- [Requirement]: Search the entries for lines that contain the word "screenshots", and report each one found.

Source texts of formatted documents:
________

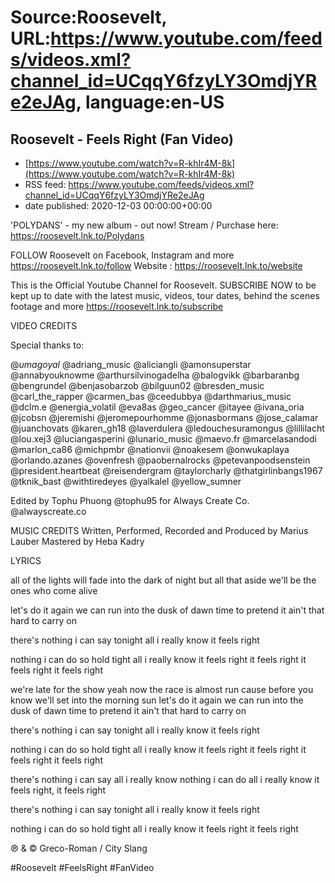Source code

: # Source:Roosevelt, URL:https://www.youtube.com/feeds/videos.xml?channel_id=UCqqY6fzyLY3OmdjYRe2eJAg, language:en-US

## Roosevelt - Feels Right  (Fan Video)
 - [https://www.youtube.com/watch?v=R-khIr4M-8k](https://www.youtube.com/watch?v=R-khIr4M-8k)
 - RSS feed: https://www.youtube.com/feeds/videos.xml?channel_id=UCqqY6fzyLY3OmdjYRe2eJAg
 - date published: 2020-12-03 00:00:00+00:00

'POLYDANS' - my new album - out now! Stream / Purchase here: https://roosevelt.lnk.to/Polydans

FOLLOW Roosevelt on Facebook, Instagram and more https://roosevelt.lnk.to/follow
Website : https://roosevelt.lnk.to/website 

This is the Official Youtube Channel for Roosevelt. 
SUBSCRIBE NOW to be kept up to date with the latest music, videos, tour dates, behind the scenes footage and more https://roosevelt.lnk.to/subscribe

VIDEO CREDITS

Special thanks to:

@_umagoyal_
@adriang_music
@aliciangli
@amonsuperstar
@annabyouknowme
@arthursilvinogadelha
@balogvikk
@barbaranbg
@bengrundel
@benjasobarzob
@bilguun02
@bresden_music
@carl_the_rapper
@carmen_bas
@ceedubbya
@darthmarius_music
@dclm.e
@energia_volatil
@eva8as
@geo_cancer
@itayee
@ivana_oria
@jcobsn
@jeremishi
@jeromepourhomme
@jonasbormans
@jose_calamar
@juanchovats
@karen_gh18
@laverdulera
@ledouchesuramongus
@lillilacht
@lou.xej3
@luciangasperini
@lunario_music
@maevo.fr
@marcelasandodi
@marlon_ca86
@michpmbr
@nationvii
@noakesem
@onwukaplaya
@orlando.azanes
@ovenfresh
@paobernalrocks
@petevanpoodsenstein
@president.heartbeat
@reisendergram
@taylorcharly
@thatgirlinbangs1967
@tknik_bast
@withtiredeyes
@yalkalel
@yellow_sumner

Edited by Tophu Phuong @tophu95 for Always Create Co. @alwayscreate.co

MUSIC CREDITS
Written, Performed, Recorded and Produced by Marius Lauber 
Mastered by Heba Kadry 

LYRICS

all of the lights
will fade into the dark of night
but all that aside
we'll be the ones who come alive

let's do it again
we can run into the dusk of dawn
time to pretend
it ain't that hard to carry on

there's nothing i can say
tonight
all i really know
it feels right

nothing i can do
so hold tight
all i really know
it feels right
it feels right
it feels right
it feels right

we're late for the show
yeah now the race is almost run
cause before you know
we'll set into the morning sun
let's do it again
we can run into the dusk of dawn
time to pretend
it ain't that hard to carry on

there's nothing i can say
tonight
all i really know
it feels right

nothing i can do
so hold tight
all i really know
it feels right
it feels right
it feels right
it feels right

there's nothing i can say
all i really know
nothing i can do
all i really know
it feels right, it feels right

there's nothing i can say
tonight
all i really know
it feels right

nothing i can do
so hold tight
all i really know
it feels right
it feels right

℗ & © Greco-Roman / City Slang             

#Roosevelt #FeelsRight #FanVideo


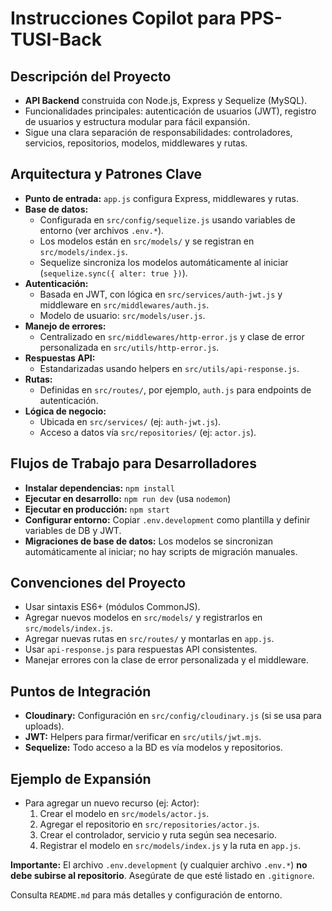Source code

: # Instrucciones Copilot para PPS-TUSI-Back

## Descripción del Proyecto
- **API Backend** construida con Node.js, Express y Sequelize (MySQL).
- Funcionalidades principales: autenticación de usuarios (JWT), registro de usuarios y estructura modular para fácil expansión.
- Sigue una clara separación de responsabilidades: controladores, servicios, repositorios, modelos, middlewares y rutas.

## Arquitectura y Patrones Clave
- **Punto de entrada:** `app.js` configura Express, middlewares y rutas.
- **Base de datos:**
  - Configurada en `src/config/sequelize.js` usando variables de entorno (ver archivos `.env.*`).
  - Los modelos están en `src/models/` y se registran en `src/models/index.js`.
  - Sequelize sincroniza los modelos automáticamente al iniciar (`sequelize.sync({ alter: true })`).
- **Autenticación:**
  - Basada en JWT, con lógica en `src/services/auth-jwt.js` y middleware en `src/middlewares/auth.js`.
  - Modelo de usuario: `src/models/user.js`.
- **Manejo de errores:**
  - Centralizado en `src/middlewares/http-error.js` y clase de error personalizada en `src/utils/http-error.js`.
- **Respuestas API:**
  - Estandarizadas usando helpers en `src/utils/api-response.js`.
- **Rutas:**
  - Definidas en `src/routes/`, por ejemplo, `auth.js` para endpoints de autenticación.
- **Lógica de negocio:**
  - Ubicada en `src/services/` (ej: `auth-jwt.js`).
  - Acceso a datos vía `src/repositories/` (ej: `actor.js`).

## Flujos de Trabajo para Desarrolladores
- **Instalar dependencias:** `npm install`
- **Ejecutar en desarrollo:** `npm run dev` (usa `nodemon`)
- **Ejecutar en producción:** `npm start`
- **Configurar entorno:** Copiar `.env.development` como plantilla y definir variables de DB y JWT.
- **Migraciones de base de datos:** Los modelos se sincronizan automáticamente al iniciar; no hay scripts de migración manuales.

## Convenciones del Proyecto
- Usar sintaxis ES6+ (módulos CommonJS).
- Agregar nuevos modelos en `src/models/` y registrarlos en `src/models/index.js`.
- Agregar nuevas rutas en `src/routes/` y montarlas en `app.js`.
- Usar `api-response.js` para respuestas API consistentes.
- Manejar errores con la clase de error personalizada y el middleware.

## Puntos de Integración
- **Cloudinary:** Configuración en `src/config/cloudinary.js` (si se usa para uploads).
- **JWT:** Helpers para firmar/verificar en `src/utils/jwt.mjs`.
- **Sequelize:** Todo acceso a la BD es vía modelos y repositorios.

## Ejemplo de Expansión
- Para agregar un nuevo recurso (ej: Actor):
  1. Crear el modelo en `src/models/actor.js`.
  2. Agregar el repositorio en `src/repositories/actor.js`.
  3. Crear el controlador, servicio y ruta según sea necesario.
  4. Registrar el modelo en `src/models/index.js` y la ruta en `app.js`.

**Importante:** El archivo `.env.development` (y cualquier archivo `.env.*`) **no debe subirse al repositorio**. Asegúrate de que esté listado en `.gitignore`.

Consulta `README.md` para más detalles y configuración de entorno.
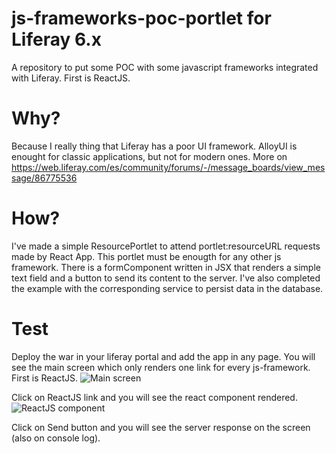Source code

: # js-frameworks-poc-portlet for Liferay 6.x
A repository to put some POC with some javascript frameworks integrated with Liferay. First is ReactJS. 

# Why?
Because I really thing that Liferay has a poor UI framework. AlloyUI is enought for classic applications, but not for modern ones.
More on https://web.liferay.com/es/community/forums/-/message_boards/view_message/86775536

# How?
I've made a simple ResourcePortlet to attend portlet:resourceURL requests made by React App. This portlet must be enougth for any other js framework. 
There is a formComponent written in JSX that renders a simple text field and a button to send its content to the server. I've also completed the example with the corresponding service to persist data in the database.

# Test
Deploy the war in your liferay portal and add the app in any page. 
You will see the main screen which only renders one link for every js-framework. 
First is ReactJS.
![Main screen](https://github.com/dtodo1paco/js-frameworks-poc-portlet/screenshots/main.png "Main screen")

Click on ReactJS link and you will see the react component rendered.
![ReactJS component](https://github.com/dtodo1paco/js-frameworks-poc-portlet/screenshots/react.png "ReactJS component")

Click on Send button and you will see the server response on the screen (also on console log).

________

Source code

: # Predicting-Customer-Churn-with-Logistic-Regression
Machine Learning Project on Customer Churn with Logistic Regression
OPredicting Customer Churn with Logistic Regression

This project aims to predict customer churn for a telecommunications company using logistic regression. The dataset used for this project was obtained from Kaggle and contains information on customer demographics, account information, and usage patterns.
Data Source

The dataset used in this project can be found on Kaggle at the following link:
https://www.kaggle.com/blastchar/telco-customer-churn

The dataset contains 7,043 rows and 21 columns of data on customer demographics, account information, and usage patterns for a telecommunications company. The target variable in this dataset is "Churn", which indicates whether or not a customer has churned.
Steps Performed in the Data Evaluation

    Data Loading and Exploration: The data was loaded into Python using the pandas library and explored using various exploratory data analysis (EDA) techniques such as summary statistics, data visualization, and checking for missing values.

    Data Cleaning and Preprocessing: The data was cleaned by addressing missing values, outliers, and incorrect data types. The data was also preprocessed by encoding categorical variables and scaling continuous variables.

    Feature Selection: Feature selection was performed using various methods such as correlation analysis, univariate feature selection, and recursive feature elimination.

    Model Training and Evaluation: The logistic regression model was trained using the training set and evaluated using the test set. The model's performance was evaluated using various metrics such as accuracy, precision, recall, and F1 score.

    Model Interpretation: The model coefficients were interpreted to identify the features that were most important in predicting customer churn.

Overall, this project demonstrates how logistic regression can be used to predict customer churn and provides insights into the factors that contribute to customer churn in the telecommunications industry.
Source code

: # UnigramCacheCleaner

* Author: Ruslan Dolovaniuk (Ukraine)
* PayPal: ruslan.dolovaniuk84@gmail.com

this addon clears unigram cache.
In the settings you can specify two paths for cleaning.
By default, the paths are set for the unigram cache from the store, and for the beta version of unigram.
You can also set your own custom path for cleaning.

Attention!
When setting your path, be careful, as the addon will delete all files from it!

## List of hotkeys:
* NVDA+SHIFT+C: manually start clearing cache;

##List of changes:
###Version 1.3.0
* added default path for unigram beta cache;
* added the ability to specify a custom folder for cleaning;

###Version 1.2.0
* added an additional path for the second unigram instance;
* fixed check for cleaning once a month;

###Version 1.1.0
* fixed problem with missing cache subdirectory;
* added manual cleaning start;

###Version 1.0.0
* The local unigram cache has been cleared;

________

- [Answer for the task]:
![Main screen](https://github.com/dtodo1paco/js-frameworks-poc-portlet/screenshots/main.png "Main screen")
![ReactJS component](https://github.com/dtodo1paco/js-frameworks-poc-portlet/screenshots/react.png "ReactJS component")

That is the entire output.